§ Work instruction
Could you restate the data word for word and drop the pictures?

§ Rendered images with source text
====

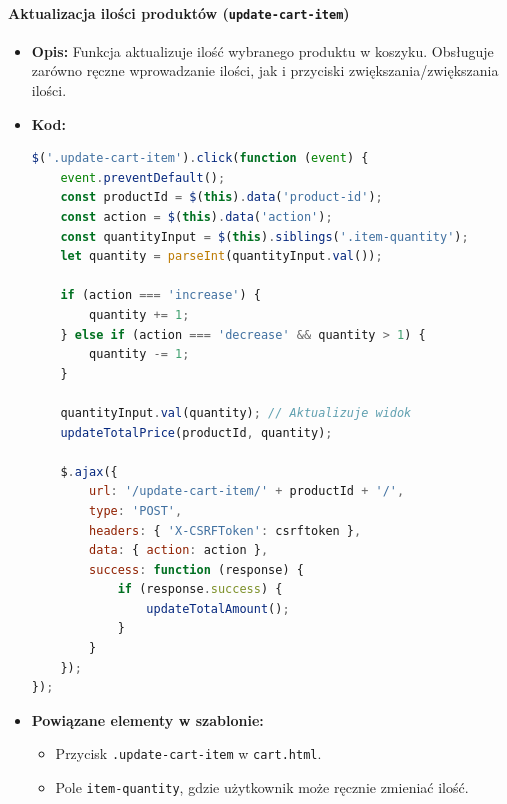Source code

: \documentclass[12pt,a4paper,oneside]{article}
\theoremstyle{definition}
\numberwithin{equation}{section}
\begin{document}
\paragraph{Aktualizacja ilości produktów (\texttt{update-cart-item})}
\begin{itemize}
    \item \textbf{Opis:}  
    Funkcja aktualizuje ilość wybranego produktu w koszyku. Obsługuje zarówno ręczne wprowadzanie ilości, jak i przyciski zwiększania/zwiększania ilości.
    \item \textbf{Kod:}
\begin{lstlisting}[language=JavaScript, caption=Kod funkcji update-cart-item]
$('.update-cart-item').click(function (event) {
    event.preventDefault();
    const productId = $(this).data('product-id');
    const action = $(this).data('action');
    const quantityInput = $(this).siblings('.item-quantity');
    let quantity = parseInt(quantityInput.val());

    if (action === 'increase') {
        quantity += 1;
    } else if (action === 'decrease' && quantity > 1) {
        quantity -= 1;
    }

    quantityInput.val(quantity); // Aktualizuje widok
    updateTotalPrice(productId, quantity);

    $.ajax({
        url: '/update-cart-item/' + productId + '/',
        type: 'POST',
        headers: { 'X-CSRFToken': csrftoken },
        data: { action: action },
        success: function (response) {
            if (response.success) {
                updateTotalAmount(); 
            }
        }
    });
});
\end{lstlisting}
    \item \textbf{Powiązane elementy w szablonie:}
    \begin{itemize}
        \item Przycisk \texttt{.update-cart-item} w \texttt{cart.html}.
        \item Pole \texttt{item-quantity}, gdzie użytkownik może ręcznie zmieniać ilość.
    \end{itemize}
\end{itemize}
\end{document}
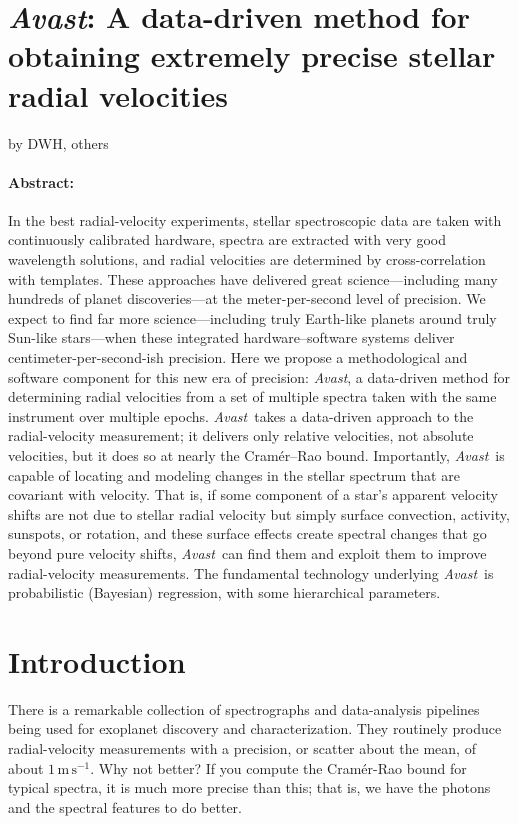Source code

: \documentclass[12pt, letterpaper]{article}
\newcommand{\project}[1]{\textsl{#1}}
\newcommand{\Avast}{\project{Avast}}
\newcommand{\unit}[1]{\mathrm{#1}}
\newcommand{\m}{\unit{m}}
\newcommand{\s}{\unit{s}}
\newcommand{\mps}{\m\,\s^{-1}}
\begin{document}
\section*{\Avast: A data-driven method for obtaining extremely precise stellar radial velocities}

\noindent
by DWH, others

\paragraph{Abstract:}
In the best radial-velocity experiments, stellar
spectroscopic data are taken with continuously calibrated hardware,
spectra are extracted with very good wavelength solutions, and radial
velocities are determined by cross-correlation with templates.
These approaches have delivered great science---including many
hundreds of planet discoveries---at the meter-per-second level of
precision.
We expect to find far more science---including truly Earth-like
planets around truly Sun-like stars---when these integrated
hardware--software systems deliver centimeter-per-second-ish
precision.
Here we propose a methodological and software component for this new
era of precision: \Avast, a data-driven method for determining
radial velocities from a set of multiple spectra taken with the same
instrument over multiple epochs.
\Avast\ takes a data-driven approach to the radial-velocity
measurement; it delivers only relative velocities, not absolute
velocities, but it does so at nearly the Cram\'er--Rao bound.
Importantly, \Avast\ is capable of locating and modeling changes in
the stellar spectrum that are covariant with velocity.
That is, if some component of a star's apparent velocity shifts are
not due to stellar radial velocity but simply surface convection,
activity, sunspots, or rotation, and these surface effects create
spectral changes that go beyond pure velocity shifts, \Avast\ can find
them and exploit them to improve radial-velocity measurements.
The fundamental technology underlying \Avast\ is probabilistic
(Bayesian) regression, with some hierarchical parameters.

\section{Introduction}

There is a remarkable collection of spectrographs and data-analysis
pipelines being used for exoplanet discovery and characterization.
They routinely produce radial-velocity measurements with a precision,
or scatter about the mean, of about $1\,\mps$.
Why not better?
If you compute the Cram\'er-Rao bound for typical spectra, it is much
more precise than this; that is, we have the photons and the spectral
features to do better.
\end{document}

====

§ Result
Source code

: \documentclass[12pt,a4paper,oneside]{article}
\theoremstyle{definition}
\numberwithin{equation}{section}
\begin{document}
\paragraph{Aktualizacja ilości produktów (\texttt{update-cart-item})}
\begin{itemize}
    \item \textbf{Opis:}  
    Funkcja aktualizuje ilość wybranego produktu w koszyku. Obsługuje zarówno ręczne wprowadzanie ilości, jak i przyciski zwiększania/zwiększania ilości.
    \item \textbf{Kod:}
\begin{lstlisting}[language=JavaScript, caption=Kod funkcji update-cart-item]
$('.update-cart-item').click(function (event) {
    event.preventDefault();
    const productId = $(this).data('product-id');
    const action = $(this).data('action');
    const quantityInput = $(this).siblings('.item-quantity');
    let quantity = parseInt(quantityInput.val());

    if (action === 'increase') {
        quantity += 1;
    } else if (action === 'decrease' && quantity > 1) {
        quantity -= 1;
    }

    quantityInput.val(quantity); // Aktualizuje widok
    updateTotalPrice(productId, quantity);

    $.ajax({
        url: '/update-cart-item/' + productId + '/',
        type: 'POST',
        headers: { 'X-CSRFToken': csrftoken },
        data: { action: action },
        success: function (response) {
            if (response.success) {
                updateTotalAmount(); 
            }
        }
    });
});
\end{lstlisting}
    \item \textbf{Powiązane elementy w szablonie:}
    \begin{itemize}
        \item Przycisk \texttt{.update-cart-item} w \texttt{cart.html}.
        \item Pole \texttt{item-quantity}, gdzie użytkownik może ręcznie zmieniać ilość.
    \end{itemize}
\end{itemize}
\end{document}
Source code

: \documentclass[12pt, letterpaper]{article}
\newcommand{\project}[1]{\textsl{#1}}
\newcommand{\Avast}{\project{Avast}}
\newcommand{\unit}[1]{\mathrm{#1}}
\newcommand{\m}{\unit{m}}
\newcommand{\s}{\unit{s}}
\newcommand{\mps}{\m\,\s^{-1}}
\begin{document}
\section*{\Avast: A data-driven method for obtaining extremely precise stellar radial velocities}

\noindent
by DWH, others

\paragraph{Abstract:}
In the best radial-velocity experiments, stellar
spectroscopic data are taken with continuously calibrated hardware,
spectra are extracted with very good wavelength solutions, and radial
velocities are determined by cross-correlation with templates.
These approaches have delivered great science---including many
hundreds of planet discoveries---at the meter-per-second level of
precision.
We expect to find far more science---including truly Earth-like
planets around truly Sun-like stars---when these integrated
hardware--software systems deliver centimeter-per-second-ish
precision.
Here we propose a methodological and software component for this new
era of precision: \Avast, a data-driven method for determining
radial velocities from a set of multiple spectra taken with the same
instrument over multiple epochs.
\Avast\ takes a data-driven approach to the radial-velocity
measurement; it delivers only relative velocities, not absolute
velocities, but it does so at nearly the Cram\'er--Rao bound.
Importantly, \Avast\ is capable of locating and modeling changes in
the stellar spectrum that are covariant with velocity.
That is, if some component of a star's apparent velocity shifts are
not due to stellar radial velocity but simply surface convection,
activity, sunspots, or rotation, and these surface effects create
spectral changes that go beyond pure velocity shifts, \Avast\ can find
them and exploit them to improve radial-velocity measurements.
The fundamental technology underlying \Avast\ is probabilistic
(Bayesian) regression, with some hierarchical parameters.

\section{Introduction}

There is a remarkable collection of spectrographs and data-analysis
pipelines being used for exoplanet discovery and characterization.
They routinely produce radial-velocity measurements with a precision,
or scatter about the mean, of about $1\,\mps$.
Why not better?
If you compute the Cram\'er-Rao bound for typical spectra, it is much
more precise than this; that is, we have the photons and the spectral
features to do better.
\end{document}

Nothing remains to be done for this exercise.